В повести «Собачье сердце» все нетрадиционные примеры сочетаемости слов-цветообозначений связаны с мировосприятием и мироощущением пса Шарика, чем, скорее всего, и объясняется их появление в тексте произведения. То, что кажется обычным для животного, воспринимается как странное и необычное человеком. Так, повара Шарик мысленно называет «вором с медной мордой», хотя у человека передняя часть головы называется лицом. По ходу действия повести Шарик оказывается в необычном для себя состоянии — под действием наркоза — и испытывает удивительные ощущения, в том числе и цветовые:

«— На стол! — веселым голосом бухнули где-то слова Филиппа Филипповича и расплылись в оранжевых струях. Ужас исчез, сменился радостью. Секунды две угасающий пес любил тяпнутого. Затем весь мир перевернулся дном кверху и была еще почувствована холодная, но приятная рука под животом. Потом — ничего» [Булгаков М.А. 1988, 569]. А еще Шарика во время действия наркоза перед операцией посетило необычное видение: «Тут неожиданно посреди смотровой представилось озеро, а на нем в лодках очень веселые загробные, небывалые розовые псы» [Булгаков М.А. 1988, 569]. В обычной языковой ситуации слово «розовый» не предполагает сочетания со словом «пес», появление такого употребления может быть объяснимо только тем, что Шарик находился в необычной для себя ситуации — под действием наркоза.
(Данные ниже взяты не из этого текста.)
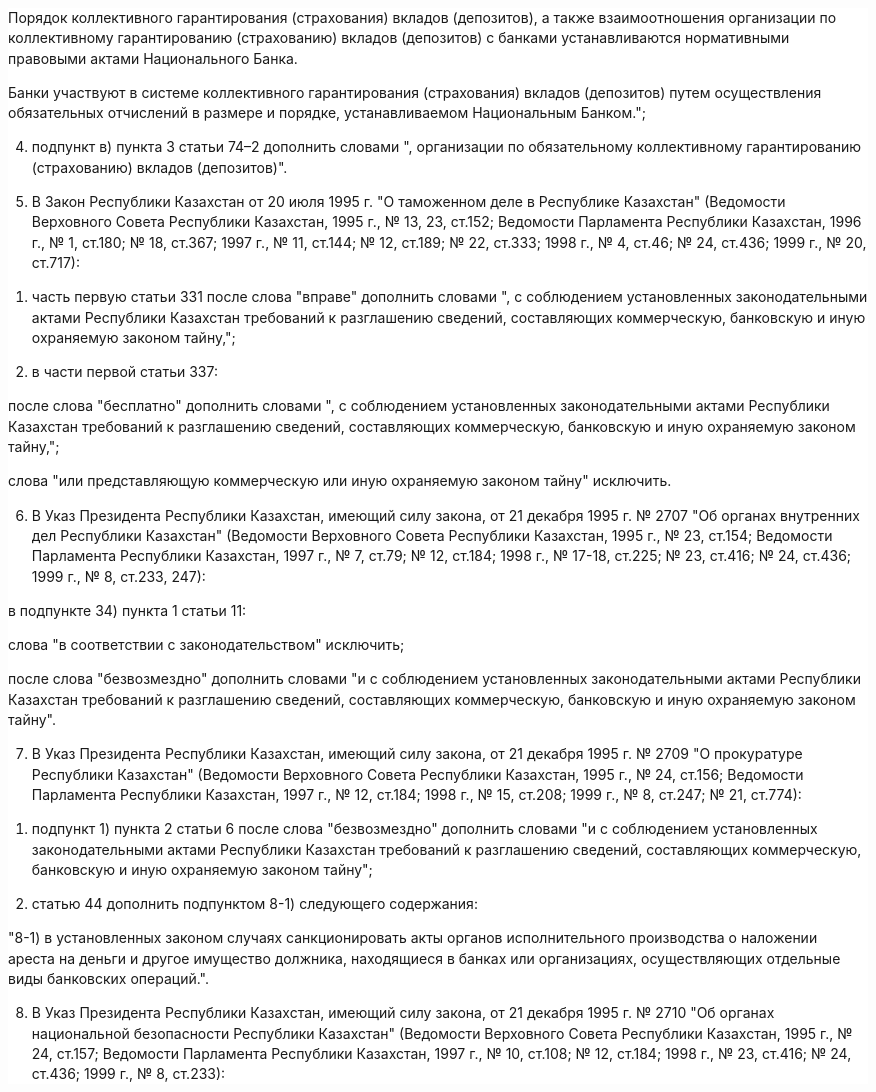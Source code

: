 Порядок коллективного гарантирования (страхования) вкладов (депозитов), а также взаимоотношения организации по коллективному гарантированию (страхованию) вкладов (депозитов) с банками устанавливаются нормативными правовыми актами Национального Банка.

Банки участвуют в системе коллективного гарантирования (страхования) вкладов (депозитов) путем осуществления обязательных отчислений в размере и порядке, устанавливаемом Национальным Банком.";

4) подпункт в) пункта 3 статьи 74–2 дополнить словами ", организации по обязательному коллективному гарантированию (страхованию) вкладов (депозитов)".

5. В Закон Республики Казахстан от 20 июля 1995 г. "О таможенном деле в Республике Казахстан" (Ведомости Верховного Совета Республики Казахстан, 1995 г., № 13, 23, ст.152; Ведомости Парламента Республики Казахстан, 1996 г., № 1, ст.180; № 18, ст.367; 1997 г., № 11, ст.144; № 12, ст.189; № 22, ст.333; 1998 г., № 4, ст.46; № 24, ст.436; 1999 г., № 20, ст.717):

1) часть первую статьи 331 после слова "вправе" дополнить словами ", с соблюдением установленных законодательными актами Республики Казахстан требований к разглашению сведений, составляющих коммерческую, банковскую и иную охраняемую законом тайну,";

2) в части первой статьи 337:

после слова "бесплатно" дополнить словами ", с соблюдением установленных законодательными актами Республики Казахстан требований к разглашению сведений, составляющих коммерческую, банковскую и иную охраняемую законом тайну,";

слова "или представляющую коммерческую или иную охраняемую законом тайну" исключить.

6. В Указ Президента Республики Казахстан, имеющий силу закона, от 21 декабря 1995 г. № 2707 "Об органах внутренних дел Республики Казахстан" (Ведомости Верховного Совета Республики Казахстан, 1995 г., № 23, ст.154; Ведомости Парламента Республики Казахстан, 1997 г., № 7, ст.79; № 12, ст.184; 1998 г., № 17-18, ст.225; № 23, ст.416; № 24, ст.436; 1999 г., № 8, ст.233, 247):

в подпункте 34) пункта 1 статьи 11:

слова "в соответствии с законодательством" исключить;

после слова "безвозмездно" дополнить словами "и с соблюдением установленных законодательными актами Республики Казахстан требований к разглашению сведений, составляющих коммерческую, банковскую и иную охраняемую законом тайну".

7. В Указ Президента Республики Казахстан, имеющий силу закона, от 21 декабря 1995 г. № 2709 "О прокуратуре Республики Казахстан" (Ведомости Верховного Совета Республики Казахстан, 1995 г., № 24, ст.156; Ведомости Парламента Республики Казахстан, 1997 г., № 12, ст.184; 1998 г., № 15, ст.208; 1999 г., № 8, ст.247; № 21, ст.774):

1) подпункт 1) пункта 2 статьи 6 после слова "безвозмездно" дополнить словами "и с соблюдением установленных законодательными актами Республики Казахстан требований к разглашению сведений, составляющих коммерческую, банковскую и иную охраняемую законом тайну";

2) статью 44 дополнить подпунктом 8-1) следующего содержания:

"8-1) в установленных законом случаях санкционировать акты органов исполнительного производства о наложении ареста на деньги и другое имущество должника, находящиеся в банках или организациях, осуществляющих отдельные виды банковских операций.".

8. В Указ Президента Республики Казахстан, имеющий силу закона, от 21 декабря 1995 г. № 2710 "Об органах национальной безопасности Республики Казахстан" (Ведомости Верховного Совета Республики Казахстан, 1995 г., № 24, ст.157; Ведомости Парламента Республики Казахстан, 1997 г., № 10, ст.108; № 12, ст.184; 1998 г., № 23, ст.416; № 24, ст.436; 1999 г., № 8, ст.233):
В повести «Собачье сердце» встречается еще одно необычное сочетание слов: у одного из пациентов профессора Преображенского волосы... зеленые. Но писатель тут же объясняет появление этого словосочетания на страницах своего произведения:

«— А почему вы позеленели?

Лицо пришельца затуманилось.

— Проклятая Жиркость! Вы не можете себе представить, профессор, что эти бездельники подсунули мне вместо краски» [Булгаков М.А. 1988, 547]. Вот так диалогом между профессором и его пациентом писатель «реабилитирует» появление необычного сочетания слов.
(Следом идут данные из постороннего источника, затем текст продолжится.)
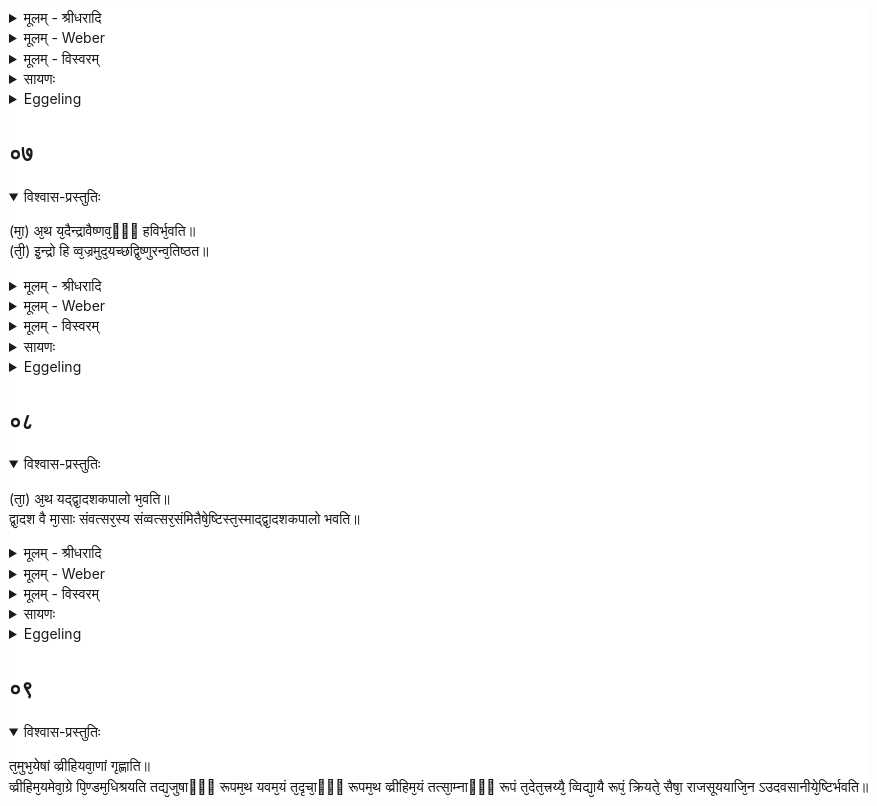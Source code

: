 <details><summary>मूलम् - श्रीधरादि</summary></details>

<details><summary>मूलम् - Weber</summary></details>

<details><summary>मूलम् - विस्वरम्</summary></details>

<details><summary>सायणः</summary></details>

<details><summary>Eggeling</summary></details>


## ०७


<details open><summary>विश्वास-प्रस्तुतिः</summary>

(मा᳘) अ᳘थ य᳘दैन्द्रावैष्णव᳘ᳫँ᳘ हविर्भ᳘वति॥  
(ती᳘) इ᳘न्द्रो हि व्व᳘ज्रमुद᳘यच्छद्वि᳘ष्णुरन्व᳘तिष्ठत॥
</details>

<details><summary>मूलम् - श्रीधरादि</summary></details>

<details><summary>मूलम् - Weber</summary></details>

<details><summary>मूलम् - विस्वरम्</summary></details>

<details><summary>सायणः</summary></details>

<details><summary>Eggeling</summary></details>


## ०८


<details open><summary>विश्वास-प्रस्तुतिः</summary>

(ता᳘) अ᳘थ यद्द्वा᳘दशकपालो भ᳘वति॥  
द्वा᳘दश वै मा᳘साः संवत्सर᳘स्य संव्वत्सर᳘संमितैषे᳘ष्टिस्त᳘स्माद्द्वा᳘दशकपालो भवति॥
</details>

<details><summary>मूलम् - श्रीधरादि</summary></details>

<details><summary>मूलम् - Weber</summary></details>

<details><summary>मूलम् - विस्वरम्</summary></details>

<details><summary>सायणः</summary></details>

<details><summary>Eggeling</summary></details>


## ०९


<details open><summary>विश्वास-प्रस्तुतिः</summary>

त᳘मुभ᳘येषां व्व्रीहियवा᳘णां गृह्णाति॥  
व्व्रीहिम᳘यमेवा᳘ग्रे पि᳘ण्डम᳘धिश्रयति तद्य᳘जुषाᳫँ᳭ रूपम᳘थ यवम᳘यं त᳘दृचा᳘ᳫँ᳘ रूपम᳘थ व्व्रीहिम᳘यं तत्सा᳘म्नाᳫँ᳭ रूपं त᳘देत᳘त्त्रय्यै᳘ व्विद्या᳘यै रूपं᳘ क्रियते᳘ सैषा᳘ राजसूययाजि᳘न ऽउदवसानीये᳘ष्टिर्भवति॥
</details>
В романе М.А. Булгакова «Мастер и Маргарита» нетрадиционными, мы бы даже сказали окказиональными синтагматическими возможностями характеризуется цветообозначение «буланый». Это слово в русском языке имеет значение «светло-желтый (обычно в сочетании с черным хвостом и гривой); с желтизной разных оттенков» [СО, 67] и характеризуется ограниченной сочетаемостью, обозначая масть лошадей или других животных. В тексте романа это слово относится к слову «машина»: «На остров обрушилась буланая открытая машина, только на шоферском месте сидел не обычного вида шофер, а черный длинноносый грач в клеенчатой фуражке и в перчатках с раструбом» [Булгаков М.А. 1992, 240]. Появление нового сочетания в тексте произведения обусловило, скорее всего, то, что оба этих слова, «лошадь» и «машина», входят в одно лексико-семантическое поле, обозначая средства передвижения.

Как видим, своеобразие слога М.А. Булгакова не столько в самом наборе цветообозначений, сколько в их необычной, нетрадиционной сочетаемости, весьма оригинальной, особенно — в контекстах, соотнесенных с фантастическим пластом его творений. При этом неожиданные сочетания «преподносятся» читателю «ненавязчиво», иногда незаметно и часто сопровождаются попыткой представить неожиданное как обычное (ср., в частности, последний пример, приведенный из повести «Собачье сердце», — о зеленых волосах пациента).

Анализ синтагматических связей слов ЛСП «Цвет» в прозе М.А. Булгакова позволяет сделать следующий вывод: языковые единицы с цветовой семантикой способны обозначать признаки различных предметов и явлений действительности. При этом в прозаических произведениях М.А. Булгакова мы встречаемся как с традиционной для языка сочетаемостью, так и с индивидуально-авторскими употреблениями этих языковых единиц. Именно сочетаемость, непривычная, неожиданная, с точки зрения носителя языка, позволяет автору создавать новые выразительные художественные образы, подчас перерастающие в символы (см. об этом в главе III).